[Instructions for the task]
Out of the listing below, copy every line that carries the string "trực".

[Extracted data]
:::::

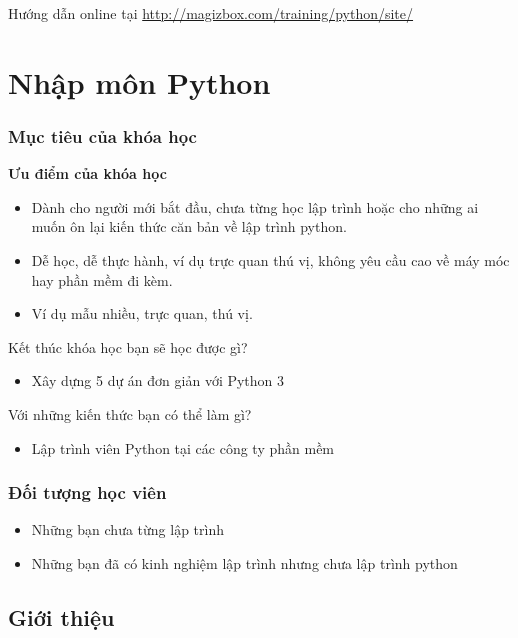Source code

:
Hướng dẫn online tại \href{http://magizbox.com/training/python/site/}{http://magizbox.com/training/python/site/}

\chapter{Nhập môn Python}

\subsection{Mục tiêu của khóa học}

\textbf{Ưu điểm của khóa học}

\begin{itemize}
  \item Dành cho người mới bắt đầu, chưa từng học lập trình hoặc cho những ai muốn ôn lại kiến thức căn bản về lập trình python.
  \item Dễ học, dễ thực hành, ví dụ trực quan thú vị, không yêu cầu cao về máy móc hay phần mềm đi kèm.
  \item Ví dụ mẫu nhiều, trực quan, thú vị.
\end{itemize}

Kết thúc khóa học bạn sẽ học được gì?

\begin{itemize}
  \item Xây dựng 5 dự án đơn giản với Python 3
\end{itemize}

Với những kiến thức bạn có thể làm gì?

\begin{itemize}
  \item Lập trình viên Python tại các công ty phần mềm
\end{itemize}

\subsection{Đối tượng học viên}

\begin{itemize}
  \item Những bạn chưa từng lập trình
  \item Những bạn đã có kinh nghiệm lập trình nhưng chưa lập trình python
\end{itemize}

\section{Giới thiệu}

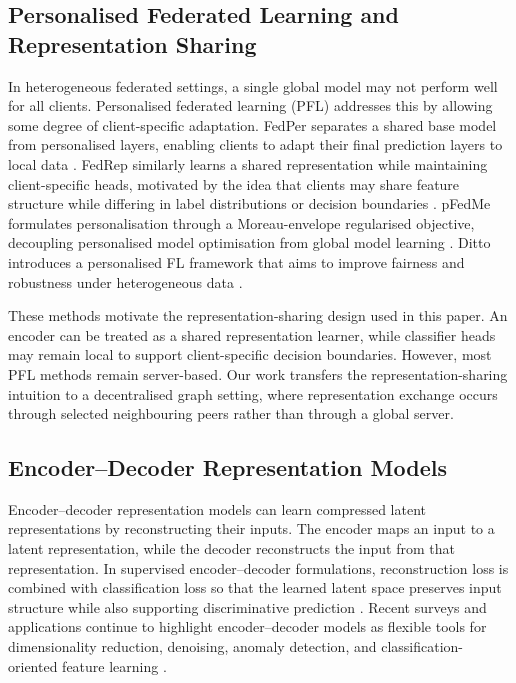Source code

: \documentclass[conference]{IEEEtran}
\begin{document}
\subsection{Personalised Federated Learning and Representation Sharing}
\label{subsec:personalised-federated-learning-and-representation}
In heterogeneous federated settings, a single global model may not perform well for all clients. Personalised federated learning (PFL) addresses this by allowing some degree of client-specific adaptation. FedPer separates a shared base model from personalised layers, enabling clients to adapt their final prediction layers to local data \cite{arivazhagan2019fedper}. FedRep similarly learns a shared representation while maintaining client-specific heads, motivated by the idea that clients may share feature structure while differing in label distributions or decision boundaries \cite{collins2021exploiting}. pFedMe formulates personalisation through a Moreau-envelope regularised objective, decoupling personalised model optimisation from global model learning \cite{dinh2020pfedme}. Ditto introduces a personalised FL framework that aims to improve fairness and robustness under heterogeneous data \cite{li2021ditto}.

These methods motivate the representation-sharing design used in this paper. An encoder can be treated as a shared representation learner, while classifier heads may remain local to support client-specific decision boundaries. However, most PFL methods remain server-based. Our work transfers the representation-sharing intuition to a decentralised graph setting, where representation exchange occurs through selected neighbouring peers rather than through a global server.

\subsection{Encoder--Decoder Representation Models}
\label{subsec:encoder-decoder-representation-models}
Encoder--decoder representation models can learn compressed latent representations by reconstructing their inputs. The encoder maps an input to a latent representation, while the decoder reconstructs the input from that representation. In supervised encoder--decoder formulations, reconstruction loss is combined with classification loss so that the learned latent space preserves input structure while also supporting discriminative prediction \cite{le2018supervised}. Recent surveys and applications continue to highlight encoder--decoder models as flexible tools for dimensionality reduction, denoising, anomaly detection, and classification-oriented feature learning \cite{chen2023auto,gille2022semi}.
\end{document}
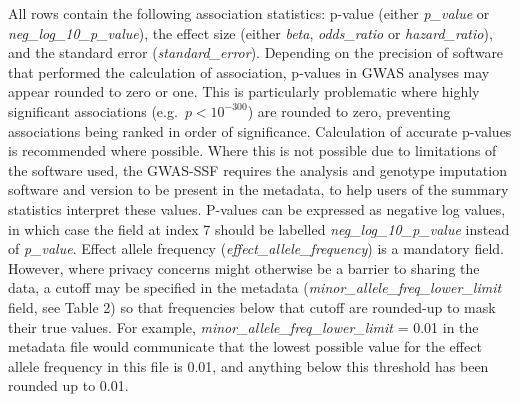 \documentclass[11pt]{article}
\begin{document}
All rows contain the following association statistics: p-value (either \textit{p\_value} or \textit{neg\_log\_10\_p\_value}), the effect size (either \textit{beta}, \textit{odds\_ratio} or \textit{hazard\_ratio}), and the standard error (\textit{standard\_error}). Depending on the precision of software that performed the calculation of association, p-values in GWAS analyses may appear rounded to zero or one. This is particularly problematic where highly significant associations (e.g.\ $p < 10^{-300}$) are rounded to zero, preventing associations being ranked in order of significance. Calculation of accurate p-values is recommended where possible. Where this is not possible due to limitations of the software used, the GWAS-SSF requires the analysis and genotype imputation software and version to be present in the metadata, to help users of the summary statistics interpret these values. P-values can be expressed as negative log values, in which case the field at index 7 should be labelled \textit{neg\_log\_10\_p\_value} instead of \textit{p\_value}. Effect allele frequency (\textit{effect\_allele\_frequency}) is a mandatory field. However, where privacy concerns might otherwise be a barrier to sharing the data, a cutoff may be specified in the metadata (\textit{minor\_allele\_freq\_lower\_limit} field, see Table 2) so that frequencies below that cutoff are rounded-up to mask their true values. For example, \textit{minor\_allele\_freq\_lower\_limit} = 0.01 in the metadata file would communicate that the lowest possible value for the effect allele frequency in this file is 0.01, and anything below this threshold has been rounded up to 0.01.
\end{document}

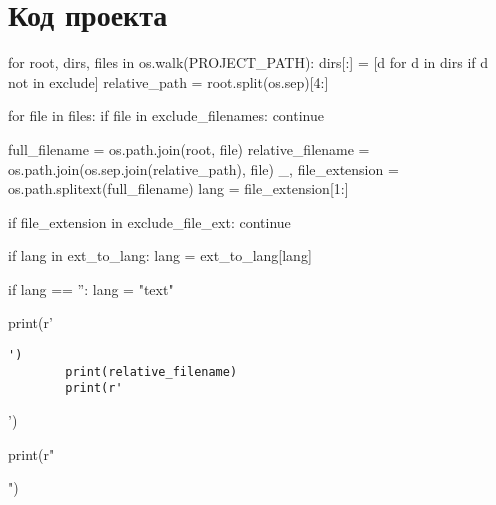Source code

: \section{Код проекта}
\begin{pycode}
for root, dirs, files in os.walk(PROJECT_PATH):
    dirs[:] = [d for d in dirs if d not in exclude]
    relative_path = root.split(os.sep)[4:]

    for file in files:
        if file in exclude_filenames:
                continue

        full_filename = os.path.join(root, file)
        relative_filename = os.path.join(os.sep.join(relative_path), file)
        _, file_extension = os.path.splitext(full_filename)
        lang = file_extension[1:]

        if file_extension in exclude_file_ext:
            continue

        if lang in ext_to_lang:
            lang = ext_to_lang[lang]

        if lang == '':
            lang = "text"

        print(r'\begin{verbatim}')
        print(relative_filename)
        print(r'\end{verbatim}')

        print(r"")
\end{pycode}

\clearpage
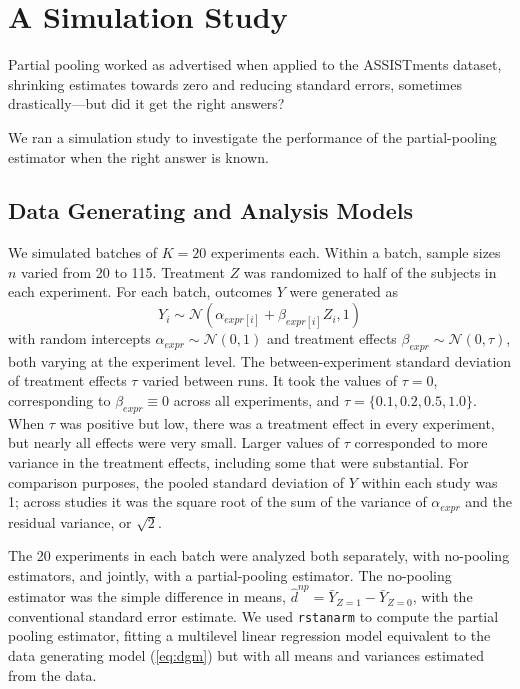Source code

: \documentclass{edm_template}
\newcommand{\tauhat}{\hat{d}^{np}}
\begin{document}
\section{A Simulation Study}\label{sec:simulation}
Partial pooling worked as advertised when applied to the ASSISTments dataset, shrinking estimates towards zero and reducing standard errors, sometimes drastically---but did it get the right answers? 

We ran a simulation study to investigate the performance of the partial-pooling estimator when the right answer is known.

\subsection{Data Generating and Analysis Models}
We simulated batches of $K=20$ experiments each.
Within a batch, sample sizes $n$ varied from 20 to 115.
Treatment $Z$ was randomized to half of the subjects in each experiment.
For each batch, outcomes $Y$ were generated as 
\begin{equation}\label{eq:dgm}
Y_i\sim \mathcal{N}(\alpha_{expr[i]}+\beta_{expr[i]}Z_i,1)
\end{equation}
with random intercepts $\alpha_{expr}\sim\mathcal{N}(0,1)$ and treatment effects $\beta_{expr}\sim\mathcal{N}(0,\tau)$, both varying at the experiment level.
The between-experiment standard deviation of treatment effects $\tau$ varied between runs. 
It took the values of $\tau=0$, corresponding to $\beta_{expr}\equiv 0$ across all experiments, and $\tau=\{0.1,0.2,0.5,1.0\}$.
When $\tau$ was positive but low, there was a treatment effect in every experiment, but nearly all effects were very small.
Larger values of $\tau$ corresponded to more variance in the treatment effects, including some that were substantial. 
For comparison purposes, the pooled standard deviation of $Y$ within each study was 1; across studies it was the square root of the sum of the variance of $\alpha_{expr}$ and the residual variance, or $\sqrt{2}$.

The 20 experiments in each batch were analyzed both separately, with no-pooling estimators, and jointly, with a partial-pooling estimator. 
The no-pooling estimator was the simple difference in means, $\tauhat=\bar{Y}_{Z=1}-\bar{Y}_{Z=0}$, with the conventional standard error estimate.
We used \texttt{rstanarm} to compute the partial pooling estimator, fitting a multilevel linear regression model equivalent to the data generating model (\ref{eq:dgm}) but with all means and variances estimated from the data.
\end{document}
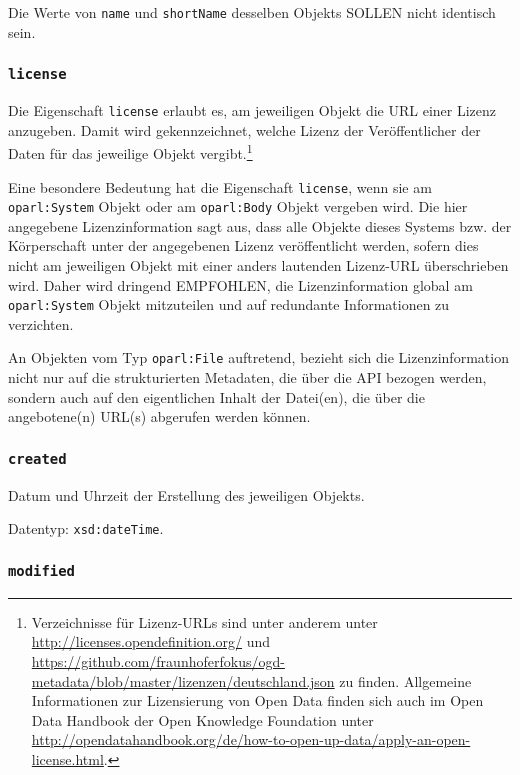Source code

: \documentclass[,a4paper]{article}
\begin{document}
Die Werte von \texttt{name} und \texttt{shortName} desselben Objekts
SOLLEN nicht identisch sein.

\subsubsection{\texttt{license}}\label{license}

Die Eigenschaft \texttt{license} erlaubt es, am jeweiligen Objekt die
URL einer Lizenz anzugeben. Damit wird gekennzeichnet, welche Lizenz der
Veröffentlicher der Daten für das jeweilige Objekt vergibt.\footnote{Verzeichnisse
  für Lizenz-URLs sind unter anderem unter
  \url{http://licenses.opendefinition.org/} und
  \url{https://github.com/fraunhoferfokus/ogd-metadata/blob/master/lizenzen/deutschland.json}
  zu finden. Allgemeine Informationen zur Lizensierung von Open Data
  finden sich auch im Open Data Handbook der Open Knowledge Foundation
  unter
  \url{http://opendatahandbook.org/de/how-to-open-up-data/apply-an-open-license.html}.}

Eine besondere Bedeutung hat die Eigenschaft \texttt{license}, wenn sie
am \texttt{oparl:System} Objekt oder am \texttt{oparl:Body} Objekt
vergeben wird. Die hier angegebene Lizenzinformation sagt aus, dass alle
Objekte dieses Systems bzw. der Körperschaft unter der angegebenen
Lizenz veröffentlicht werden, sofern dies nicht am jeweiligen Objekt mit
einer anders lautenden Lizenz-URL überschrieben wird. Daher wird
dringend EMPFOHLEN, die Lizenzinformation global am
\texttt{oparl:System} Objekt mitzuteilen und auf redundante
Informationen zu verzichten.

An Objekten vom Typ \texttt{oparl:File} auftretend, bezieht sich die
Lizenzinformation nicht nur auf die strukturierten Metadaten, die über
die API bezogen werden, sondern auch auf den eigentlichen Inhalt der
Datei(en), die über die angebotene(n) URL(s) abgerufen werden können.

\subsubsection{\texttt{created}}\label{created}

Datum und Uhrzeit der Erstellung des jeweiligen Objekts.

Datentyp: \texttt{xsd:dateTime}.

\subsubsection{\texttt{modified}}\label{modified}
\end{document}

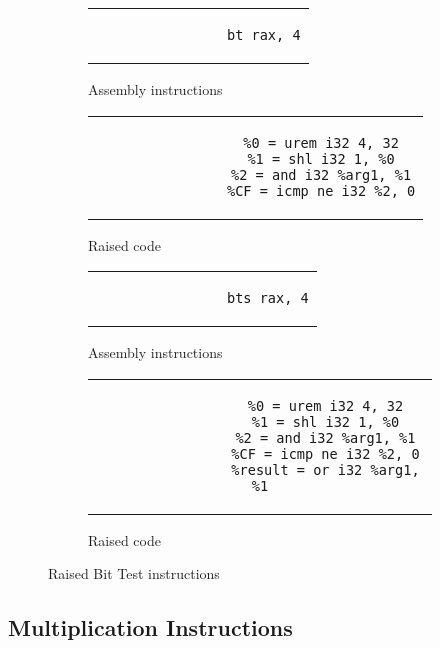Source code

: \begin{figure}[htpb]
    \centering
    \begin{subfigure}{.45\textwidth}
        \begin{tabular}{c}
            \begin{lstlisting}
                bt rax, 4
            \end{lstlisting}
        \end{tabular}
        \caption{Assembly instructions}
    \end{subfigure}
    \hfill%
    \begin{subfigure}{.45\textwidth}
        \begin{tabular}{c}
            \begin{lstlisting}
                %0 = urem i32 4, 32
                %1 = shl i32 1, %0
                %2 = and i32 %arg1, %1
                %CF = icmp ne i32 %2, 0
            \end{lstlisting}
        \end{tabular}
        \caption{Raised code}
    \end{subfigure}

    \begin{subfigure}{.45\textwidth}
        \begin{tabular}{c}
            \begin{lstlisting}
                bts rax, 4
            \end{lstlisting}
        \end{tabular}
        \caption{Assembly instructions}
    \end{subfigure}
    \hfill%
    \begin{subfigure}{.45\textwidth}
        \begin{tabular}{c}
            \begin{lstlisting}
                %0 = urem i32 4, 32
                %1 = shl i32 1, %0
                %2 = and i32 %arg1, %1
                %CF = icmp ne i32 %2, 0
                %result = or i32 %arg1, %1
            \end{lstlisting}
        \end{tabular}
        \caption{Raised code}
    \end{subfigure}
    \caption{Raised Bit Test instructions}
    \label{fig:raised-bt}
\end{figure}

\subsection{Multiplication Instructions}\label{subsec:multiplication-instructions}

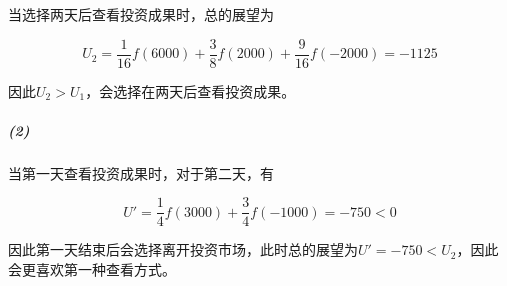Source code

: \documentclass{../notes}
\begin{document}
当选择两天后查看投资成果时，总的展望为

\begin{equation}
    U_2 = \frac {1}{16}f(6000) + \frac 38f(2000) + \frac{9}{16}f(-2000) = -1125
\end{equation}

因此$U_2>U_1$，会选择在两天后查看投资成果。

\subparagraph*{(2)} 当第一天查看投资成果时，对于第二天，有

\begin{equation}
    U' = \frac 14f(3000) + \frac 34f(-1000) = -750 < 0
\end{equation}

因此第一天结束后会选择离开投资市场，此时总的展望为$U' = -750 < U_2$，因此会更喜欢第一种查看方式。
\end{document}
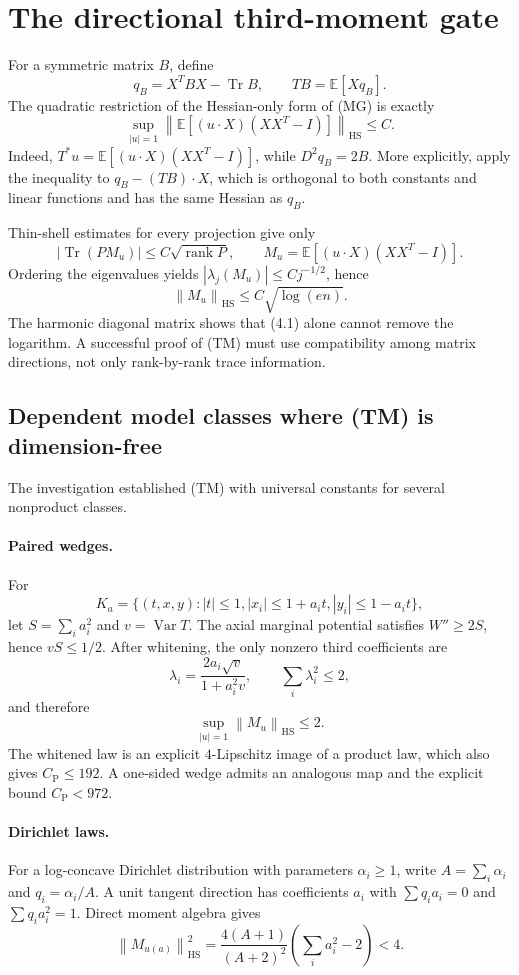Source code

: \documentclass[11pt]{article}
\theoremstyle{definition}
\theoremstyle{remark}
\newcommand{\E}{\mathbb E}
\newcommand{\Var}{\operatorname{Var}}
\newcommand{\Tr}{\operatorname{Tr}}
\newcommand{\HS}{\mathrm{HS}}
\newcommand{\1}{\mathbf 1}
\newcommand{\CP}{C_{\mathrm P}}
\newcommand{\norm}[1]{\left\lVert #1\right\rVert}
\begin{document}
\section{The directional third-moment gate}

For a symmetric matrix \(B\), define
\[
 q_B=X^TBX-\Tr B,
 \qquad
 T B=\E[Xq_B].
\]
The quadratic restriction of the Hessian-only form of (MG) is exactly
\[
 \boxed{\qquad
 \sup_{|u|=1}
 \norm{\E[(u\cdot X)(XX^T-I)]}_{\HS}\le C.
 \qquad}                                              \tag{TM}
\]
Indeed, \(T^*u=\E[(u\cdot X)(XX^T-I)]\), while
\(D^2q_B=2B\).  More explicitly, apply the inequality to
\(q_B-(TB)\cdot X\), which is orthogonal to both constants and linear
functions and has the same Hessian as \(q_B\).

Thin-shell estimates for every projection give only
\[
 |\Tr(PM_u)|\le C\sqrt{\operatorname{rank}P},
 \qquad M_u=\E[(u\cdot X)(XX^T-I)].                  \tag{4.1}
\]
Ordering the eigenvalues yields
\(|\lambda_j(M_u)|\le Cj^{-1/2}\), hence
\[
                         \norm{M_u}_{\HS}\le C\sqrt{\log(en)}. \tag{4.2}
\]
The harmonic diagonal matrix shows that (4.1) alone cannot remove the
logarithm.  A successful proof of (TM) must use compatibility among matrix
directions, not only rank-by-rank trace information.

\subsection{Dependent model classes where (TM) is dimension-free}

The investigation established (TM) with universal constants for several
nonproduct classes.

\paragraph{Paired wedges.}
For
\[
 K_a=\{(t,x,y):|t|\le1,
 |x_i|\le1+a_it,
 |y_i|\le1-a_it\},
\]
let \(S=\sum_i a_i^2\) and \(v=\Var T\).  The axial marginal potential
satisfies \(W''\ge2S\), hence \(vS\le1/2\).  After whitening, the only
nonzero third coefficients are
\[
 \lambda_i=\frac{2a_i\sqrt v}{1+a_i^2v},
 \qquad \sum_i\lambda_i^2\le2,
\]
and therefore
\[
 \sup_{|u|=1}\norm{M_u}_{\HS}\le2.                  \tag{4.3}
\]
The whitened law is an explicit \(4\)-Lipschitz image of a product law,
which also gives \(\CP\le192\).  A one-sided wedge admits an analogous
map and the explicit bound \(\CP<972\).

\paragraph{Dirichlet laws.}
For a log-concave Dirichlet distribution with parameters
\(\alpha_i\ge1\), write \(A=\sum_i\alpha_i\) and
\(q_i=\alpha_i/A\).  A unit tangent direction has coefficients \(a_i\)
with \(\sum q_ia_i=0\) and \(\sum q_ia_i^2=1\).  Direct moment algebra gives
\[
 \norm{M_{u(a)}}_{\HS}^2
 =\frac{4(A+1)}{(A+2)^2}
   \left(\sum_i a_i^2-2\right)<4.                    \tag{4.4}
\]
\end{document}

:::::

[Exercise output]
  \item Dễ học, dễ thực hành, ví dụ trực quan thú vị, không yêu cầu cao về máy móc hay phần mềm đi kèm.
  \item Ví dụ mẫu nhiều, trực quan, thú vị.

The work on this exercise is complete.